Zoom video Q3 24 – 20/11 – Zoom shares have continued to struggle despite initially rallying in the aftermath of its Q2 numbers back in August, the shares rising to 6-month highs in September, before slipping to 3-year lows in October. The decline in the share price has shown little signs of slowing despite continuing to grow its revenue base. Q2 revenues comfortably came in ahead of forecasts at $1.14bn. This prompted Zoom to upgrade its full year revenue forecasts to between $4.49bn and $4.50bn, while keeping Q3 revenue forecasts unchanged at $1.12bn, but nudging profits up to $1.08c a share. Q2 profits were also stronger than expected at $1.34 a share.

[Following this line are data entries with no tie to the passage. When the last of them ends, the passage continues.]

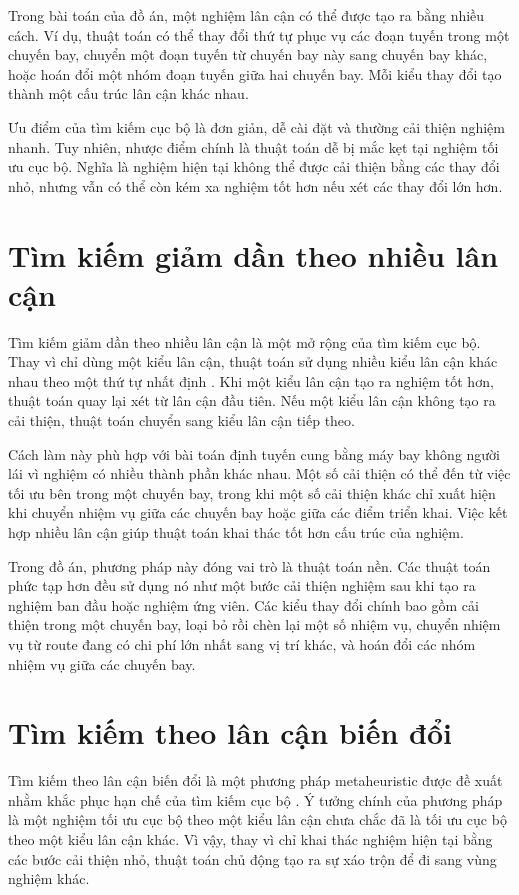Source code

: Trong bài toán của đồ án, một nghiệm lân cận có thể được tạo ra bằng nhiều cách. Ví dụ, thuật toán có thể thay đổi thứ tự phục vụ các đoạn tuyến trong một chuyến bay, chuyển một đoạn tuyến từ chuyến bay này sang chuyến bay khác, hoặc hoán đổi một nhóm đoạn tuyến giữa hai chuyến bay. Mỗi kiểu thay đổi tạo thành một cấu trúc lân cận khác nhau.

Ưu điểm của tìm kiếm cục bộ là đơn giản, dễ cài đặt và thường cải thiện nghiệm nhanh. Tuy nhiên, nhược điểm chính là thuật toán dễ bị mắc kẹt tại nghiệm tối ưu cục bộ. Nghĩa là nghiệm hiện tại không thể được cải thiện bằng các thay đổi nhỏ, nhưng vẫn có thể còn kém xa nghiệm tốt hơn nếu xét các thay đổi lớn hơn.

\section{Tìm kiếm giảm dần theo nhiều lân cận}

Tìm kiếm giảm dần theo nhiều lân cận là một mở rộng của tìm kiếm cục bộ. Thay vì chỉ dùng một kiểu lân cận, thuật toán sử dụng nhiều kiểu lân cận khác nhau theo một thứ tự nhất định \cite{hansen2001vns}. Khi một kiểu lân cận tạo ra nghiệm tốt hơn, thuật toán quay lại xét từ lân cận đầu tiên. Nếu một kiểu lân cận không tạo ra cải thiện, thuật toán chuyển sang kiểu lân cận tiếp theo.

Cách làm này phù hợp với bài toán định tuyến cung bằng máy bay không người lái vì nghiệm có nhiều thành phần khác nhau. Một số cải thiện có thể đến từ việc tối ưu bên trong một chuyến bay, trong khi một số cải thiện khác chỉ xuất hiện khi chuyển nhiệm vụ giữa các chuyến bay hoặc giữa các điểm triển khai. Việc kết hợp nhiều lân cận giúp thuật toán khai thác tốt hơn cấu trúc của nghiệm.

Trong đồ án, phương pháp này đóng vai trò là thuật toán nền. Các thuật toán phức tạp hơn đều sử dụng nó như một bước cải thiện nghiệm sau khi tạo ra nghiệm ban đầu hoặc nghiệm ứng viên. Các kiểu thay đổi chính bao gồm cải thiện trong một chuyến bay, loại bỏ rồi chèn lại một số nhiệm vụ, chuyển nhiệm vụ từ route đang có chi phí lớn nhất sang vị trí khác, và hoán đổi các nhóm nhiệm vụ giữa các chuyến bay.

\section{Tìm kiếm theo lân cận biến đổi}

Tìm kiếm theo lân cận biến đổi là một phương pháp metaheuristic được đề xuất nhằm khắc phục hạn chế của tìm kiếm cục bộ \cite{mladenovic1997vns,hansen2010vns}. Ý tưởng chính của phương pháp là một nghiệm tối ưu cục bộ theo một kiểu lân cận chưa chắc đã là tối ưu cục bộ theo một kiểu lân cận khác. Vì vậy, thay vì chỉ khai thác nghiệm hiện tại bằng các bước cải thiện nhỏ, thuật toán chủ động tạo ra sự xáo trộn để đi sang vùng nghiệm khác.

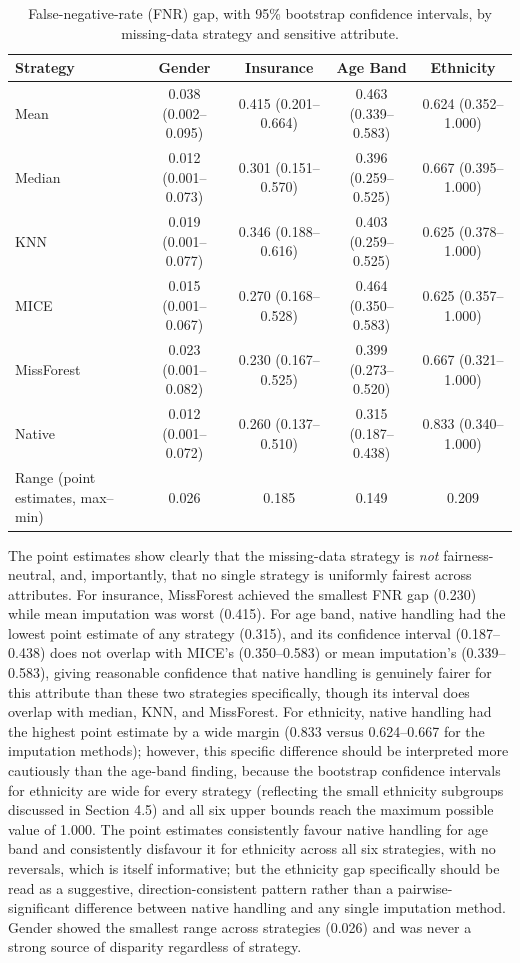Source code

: \documentclass[12pt,a4paper]{report}
\begin{document}
\begin{table}[H]
\centering
\caption{False-negative-rate (FNR) gap, with 95\% bootstrap confidence intervals, by missing-data strategy and sensitive attribute.}
\label{tab:fairness-fnr-allmethods}
\small
\begin{tabular}{lcccc}
\toprule
Strategy & Gender & Insurance & Age Band & Ethnicity \\
\midrule
Mean & 0.038 (0.002--0.095) & 0.415 (0.201--0.664) & 0.463 (0.339--0.583) & 0.624 (0.352--1.000) \\
Median & 0.012 (0.001--0.073) & 0.301 (0.151--0.570) & 0.396 (0.259--0.525) & 0.667 (0.395--1.000) \\
KNN & 0.019 (0.001--0.077) & 0.346 (0.188--0.616) & 0.403 (0.259--0.525) & 0.625 (0.378--1.000) \\
MICE & 0.015 (0.001--0.067) & 0.270 (0.168--0.528) & 0.464 (0.350--0.583) & 0.625 (0.357--1.000) \\
MissForest & 0.023 (0.001--0.082) & 0.230 (0.167--0.525) & 0.399 (0.273--0.520) & 0.667 (0.321--1.000) \\
Native & 0.012 (0.001--0.072) & 0.260 (0.137--0.510) & 0.315 (0.187--0.438) & 0.833 (0.340--1.000) \\
\midrule
Range (point estimates, max--min) & 0.026 & 0.185 & 0.149 & 0.209 \\
\bottomrule
\end{tabular}
\end{table}


The point estimates show clearly that the missing-data strategy is \emph{not} fairness-neutral, and, importantly, that no single strategy is uniformly fairest across attributes. For insurance, MissForest achieved the smallest FNR gap (0.230) while mean imputation was worst (0.415). For age band, native handling had the lowest point estimate of any strategy (0.315), and its confidence interval (0.187--0.438) does not overlap with MICE's (0.350--0.583) or mean imputation's (0.339--0.583), giving reasonable confidence that native handling is genuinely fairer for this attribute than these two strategies specifically, though its interval does overlap with median, KNN, and MissForest. For ethnicity, native handling had the highest point estimate by a wide margin (0.833 versus 0.624--0.667 for the imputation methods); however, this specific difference should be interpreted more cautiously than the age-band finding, because the bootstrap confidence intervals for ethnicity are wide for every strategy (reflecting the small ethnicity subgroups discussed in Section 4.5) and all six upper bounds reach the maximum possible value of 1.000. The point estimates consistently favour native handling for age band and consistently disfavour it for ethnicity across all six strategies, with no reversals, which is itself informative; but the ethnicity gap specifically should be read as a suggestive, direction-consistent pattern rather than a pairwise-significant difference between native handling and any single imputation method. Gender showed the smallest range across strategies (0.026) and was never a strong source of disparity regardless of strategy.
\end{document}
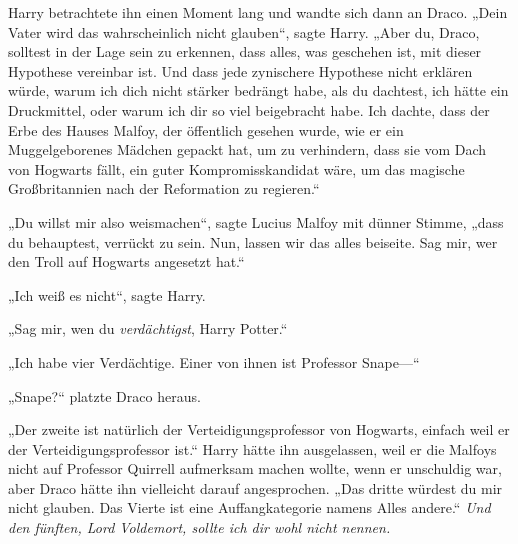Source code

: Harry betrachtete ihn einen Moment lang und wandte sich dann an Draco.
„Dein Vater wird das wahrscheinlich nicht glauben“, sagte Harry. „Aber du, Draco, solltest in der Lage sein zu erkennen, dass alles, was geschehen ist, mit dieser Hypothese vereinbar ist. Und dass jede zynischere Hypothese nicht erklären würde, warum ich dich nicht stärker bedrängt habe, als du dachtest, ich hätte ein Druckmittel, oder warum ich dir so viel beigebracht habe. Ich dachte, dass der Erbe des Hauses Malfoy, der öffentlich gesehen wurde, wie er ein Muggelgeborenes Mädchen gepackt hat, um zu verhindern, dass sie vom Dach von Hogwarts fällt, ein guter Kompromisskandidat wäre, um das magische Großbritannien nach der Reformation zu regieren.“

„Du willst mir also weismachen“, sagte Lucius Malfoy mit dünner Stimme, „dass du behauptest, verrückt zu sein. Nun, lassen wir das alles beiseite. Sag mir, wer den Troll auf Hogwarts angesetzt hat.“

„Ich weiß es nicht“, sagte Harry.

„Sag mir, wen du \emph{verdächtigst}, Harry Potter.“

„Ich habe vier Verdächtige. Einer von ihnen ist Professor Snape—“

„Snape?“ platzte Draco heraus.

„Der zweite ist natürlich der Verteidigungsprofessor von Hogwarts, einfach weil er der Verteidigungsprofessor ist.“ Harry hätte ihn ausgelassen, weil er die Malfoys nicht auf Professor Quirrell aufmerksam machen wollte, wenn er unschuldig war, aber Draco hätte ihn vielleicht darauf angesprochen.
„Das dritte würdest du mir nicht glauben. Das Vierte ist eine Auffangkategorie namens Alles andere.“
\emph{Und den fünften, Lord Voldemort, sollte ich dir wohl nicht nennen.}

Nvidia Q3 24 – 21/11 – Back in August when Nvidia posted its Q2 numbers the share price opened at a record high, however since then the shares have slipped back, rebounding from 4-month lows at the end of October. With the bar already set high for its Q2 revenue numbers the growth in datacentre revenues alone managed to beat the total headline estimate. Q2 revenues came in at $13.5bn, with datacentre revenue accounting for $10.3bn of that total, a 171% increase from a year ago. The revenue growth is astonishing with the business set to grow its annual revenue from last year’s $26.97bn to $48.69bn in the current fiscal year, and up to $70bn in 2025. Annual profits are expected to surge to $14.60 a share by 2025, a huge jump from $3.34 in 2023. Nvidia went on to project Q3 revenues of $16bn, plus or minus 2%, as well as approving an extra $25bn in share buybacks. Of course, there are risks, one of which is Nvidia’s exposure to China, given that China accounts for 20% to 25% of its datacentre revenue. Another risk is that Nvidia’s competition is likely to get more intense which could put longer term pressure on margins. It may be number 1 now but staying there could become more challenging with the shares already up over 200% year to date.